Can I Have Your Attention, Please?

Published by Sara Chigani on: Nov 04, 2019 — Music Therapy

Did I grab your attention? Words can only do so much, but music takes our words a bit further. Have you ever gone to a crowded concert and noticed that as soon as the band starts to play, most, if not all, the chatter comes to a stop? Have you ever seen a child play with a Jack-In-The-Box toy? Typically the child turns the handle, playing “Pop Goes the Weasel”, until Jack pops out. The child knows that something is going to happen so he/she focuses on the toy until the toy pops. Music grabs people’s attention, is processed throughout the entire brain, and is even experienced throughout the body. We use all those things to help motivate, focus, and reward clients who struggle with attention.

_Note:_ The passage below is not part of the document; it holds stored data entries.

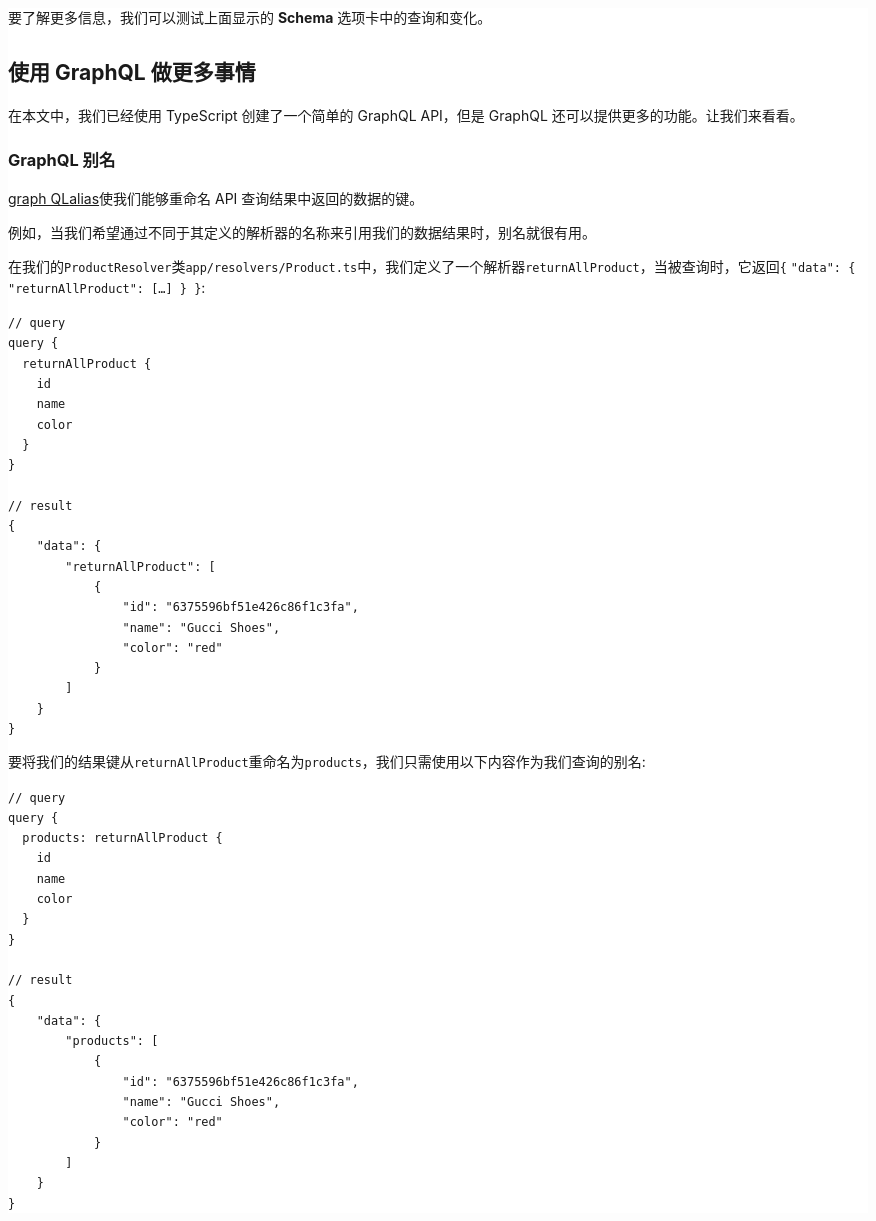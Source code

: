 要了解更多信息，我们可以测试上面显示的 **Schema** 选项卡中的查询和变化。

## 使用 GraphQL 做更多事情

在本文中，我们已经使用 TypeScript 创建了一个简单的 GraphQL API，但是 GraphQL 还可以提供更多的功能。让我们来看看。

### GraphQL 别名

[graph QL](https://blog.logrocket.com/using-aliases-graphql/)[a](https://blog.logrocket.com/using-aliases-graphql/)[lias](https://blog.logrocket.com/using-aliases-graphql/)使我们能够重命名 API 查询结果中返回的数据的键。

例如，当我们希望通过不同于其定义的解析器的名称来引用我们的数据结果时，别名就很有用。

在我们的`ProductResolver`类`app/resolvers/Product.ts`中，我们定义了一个解析器`returnAllProduct`，当被查询时，它返回`{` `"data": {` `"returnAllProduct": […] } }`:

```
// query
query {
  returnAllProduct {
    id
    name
    color
  }
}

// result
{
    "data": {
        "returnAllProduct": [
            {
                "id": "6375596bf51e426c86f1c3fa",
                "name": "Gucci Shoes",
                "color": "red"
            }
        ]
    }
}

```

要将我们的结果键从`returnAllProduct`重命名为`products`，我们只需使用以下内容作为我们查询的别名:

```
// query
query {
  products: returnAllProduct {
    id
    name
    color
  }
}

// result
{
    "data": {
        "products": [
            {
                "id": "6375596bf51e426c86f1c3fa",
                "name": "Gucci Shoes",
                "color": "red"
            }
        ]
    }
}

```

  [x: string]: any;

Music is structured; it has a clear beginning, middle, and end. For individuals who struggle with attention, structure can be a very appealing thing. Providing a clear structure allows clients time to process what is happening, helping them refocus when needed. In a sense, it provides a client a “container”, if you will, to provide an outline of what the client is asked to do, while giving time and structure to do it.

While a music therapist has the ability to take interventions more in-depth, you can always use music at home to assist with focus. Let’s take getting ready in the morning for school. If your child gets easily distracted, dividing each different task into a song may help. For example, take the task of getting dressed and form each step into the lyrics of a song. It doesn’t have to be a number 1 hit, it can be as simple as taking a song that already exists and fitting your lyrics into the song. Let’s take the previously named song, “Pop Goes the Weasel” and change it to fit our need for this example:

“Getting dressed for sch-ool today,

We start with socks, then pa-nts.

Then shirt, and shoes, gr-ab your bag.

Hop off to sch-ool!”

You can try this with any other songs that your child enjoys to add more motivation. You and your child can also sing your song together, which may help your child learn the task easier in addition to performing the task. This is just a brief example and the tip of the iceberg. Give this a try and don’t be afraid to mix it up!